### Task prompt
When you respond, write out each entry exactly as it stands.

### Listed records
—————

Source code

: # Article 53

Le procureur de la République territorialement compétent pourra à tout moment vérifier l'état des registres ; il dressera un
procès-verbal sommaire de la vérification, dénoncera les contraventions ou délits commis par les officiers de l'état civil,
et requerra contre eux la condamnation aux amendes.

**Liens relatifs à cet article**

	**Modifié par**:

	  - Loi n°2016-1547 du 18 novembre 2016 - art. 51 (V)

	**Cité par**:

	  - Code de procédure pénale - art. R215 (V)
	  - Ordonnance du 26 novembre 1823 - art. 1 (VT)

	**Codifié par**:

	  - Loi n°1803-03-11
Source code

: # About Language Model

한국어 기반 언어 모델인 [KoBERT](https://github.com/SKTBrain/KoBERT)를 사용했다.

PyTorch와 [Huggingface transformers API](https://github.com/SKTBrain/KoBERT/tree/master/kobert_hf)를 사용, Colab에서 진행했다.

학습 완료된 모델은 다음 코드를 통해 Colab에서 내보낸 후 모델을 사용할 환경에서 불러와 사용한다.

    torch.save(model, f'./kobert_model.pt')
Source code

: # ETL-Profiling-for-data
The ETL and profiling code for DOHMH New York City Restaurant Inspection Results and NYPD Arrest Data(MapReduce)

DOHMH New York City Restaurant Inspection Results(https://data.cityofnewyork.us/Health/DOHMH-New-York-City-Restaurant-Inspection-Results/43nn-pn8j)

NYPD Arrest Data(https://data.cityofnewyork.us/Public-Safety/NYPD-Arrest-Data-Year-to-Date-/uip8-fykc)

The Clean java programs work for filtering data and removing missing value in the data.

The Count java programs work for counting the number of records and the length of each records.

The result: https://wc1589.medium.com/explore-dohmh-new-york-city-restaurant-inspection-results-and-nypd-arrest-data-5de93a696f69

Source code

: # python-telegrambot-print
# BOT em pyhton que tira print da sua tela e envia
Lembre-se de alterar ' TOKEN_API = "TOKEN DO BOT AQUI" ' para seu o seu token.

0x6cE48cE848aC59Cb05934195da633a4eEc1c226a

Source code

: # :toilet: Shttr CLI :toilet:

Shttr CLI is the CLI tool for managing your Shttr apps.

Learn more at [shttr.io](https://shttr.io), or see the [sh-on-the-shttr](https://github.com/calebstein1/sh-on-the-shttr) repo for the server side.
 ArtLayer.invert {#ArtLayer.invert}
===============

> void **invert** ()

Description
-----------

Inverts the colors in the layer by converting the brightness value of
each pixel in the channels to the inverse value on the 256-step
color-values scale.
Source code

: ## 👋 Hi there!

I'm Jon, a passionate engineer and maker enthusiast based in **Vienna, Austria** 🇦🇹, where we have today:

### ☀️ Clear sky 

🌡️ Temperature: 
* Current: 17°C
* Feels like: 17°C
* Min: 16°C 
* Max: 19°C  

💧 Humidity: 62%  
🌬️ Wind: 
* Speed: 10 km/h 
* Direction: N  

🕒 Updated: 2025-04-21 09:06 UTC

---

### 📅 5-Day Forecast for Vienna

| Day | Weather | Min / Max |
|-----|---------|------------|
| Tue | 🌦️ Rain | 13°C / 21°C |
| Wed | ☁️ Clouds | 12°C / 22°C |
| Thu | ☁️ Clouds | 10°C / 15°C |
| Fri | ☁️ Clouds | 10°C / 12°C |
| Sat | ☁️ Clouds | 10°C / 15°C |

—————

### Answer to this task
Source code

: # Article 53

Le procureur de la République territorialement compétent pourra à tout moment vérifier l'état des registres ; il dressera un
procès-verbal sommaire de la vérification, dénoncera les contraventions ou délits commis par les officiers de l'état civil,
et requerra contre eux la condamnation aux amendes.

**Liens relatifs à cet article**

	**Modifié par**:

	  - Loi n°2016-1547 du 18 novembre 2016 - art. 51 (V)

	**Cité par**:

	  - Code de procédure pénale - art. R215 (V)
	  - Ordonnance du 26 novembre 1823 - art. 1 (VT)

	**Codifié par**:

	  - Loi n°1803-03-11
Source code

: # About Language Model

한국어 기반 언어 모델인 [KoBERT](https://github.com/SKTBrain/KoBERT)를 사용했다.

PyTorch와 [Huggingface transformers API](https://github.com/SKTBrain/KoBERT/tree/master/kobert_hf)를 사용, Colab에서 진행했다.

학습 완료된 모델은 다음 코드를 통해 Colab에서 내보낸 후 모델을 사용할 환경에서 불러와 사용한다.

    torch.save(model, f'./kobert_model.pt')
Source code

: # ETL-Profiling-for-data
The ETL and profiling code for DOHMH New York City Restaurant Inspection Results and NYPD Arrest Data(MapReduce)

DOHMH New York City Restaurant Inspection Results(https://data.cityofnewyork.us/Health/DOHMH-New-York-City-Restaurant-Inspection-Results/43nn-pn8j)

NYPD Arrest Data(https://data.cityofnewyork.us/Public-Safety/NYPD-Arrest-Data-Year-to-Date-/uip8-fykc)

The Clean java programs work for filtering data and removing missing value in the data.

The Count java programs work for counting the number of records and the length of each records.

The result: https://wc1589.medium.com/explore-dohmh-new-york-city-restaurant-inspection-results-and-nypd-arrest-data-5de93a696f69

Source code

: # python-telegrambot-print
# BOT em pyhton que tira print da sua tela e envia
Lembre-se de alterar ' TOKEN_API = "TOKEN DO BOT AQUI" ' para seu o seu token.

0x6cE48cE848aC59Cb05934195da633a4eEc1c226a

Source code

: # :toilet: Shttr CLI :toilet:

Shttr CLI is the CLI tool for managing your Shttr apps.

Learn more at [shttr.io](https://shttr.io), or see the [sh-on-the-shttr](https://github.com/calebstein1/sh-on-the-shttr) repo for the server side.
 ArtLayer.invert {#ArtLayer.invert}
===============

> void **invert** ()

Description
-----------

Inverts the colors in the layer by converting the brightness value of
each pixel in the channels to the inverse value on the 256-step
color-values scale.
Source code

: ## 👋 Hi there!

I'm Jon, a passionate engineer and maker enthusiast based in **Vienna, Austria** 🇦🇹, where we have today:

### ☀️ Clear sky 

🌡️ Temperature: 
* Current: 17°C
* Feels like: 17°C
* Min: 16°C 
* Max: 19°C  

💧 Humidity: 62%  
🌬️ Wind: 
* Speed: 10 km/h 
* Direction: N  

🕒 Updated: 2025-04-21 09:06 UTC

---

### 📅 5-Day Forecast for Vienna

| Day | Weather | Min / Max |
|-----|---------|------------|
| Tue | 🌦️ Rain | 13°C / 21°C |
| Wed | ☁️ Clouds | 12°C / 22°C |
| Thu | ☁️ Clouds | 10°C / 15°C |
| Fri | ☁️ Clouds | 10°C / 12°C |
| Sat | ☁️ Clouds | 10°C / 15°C |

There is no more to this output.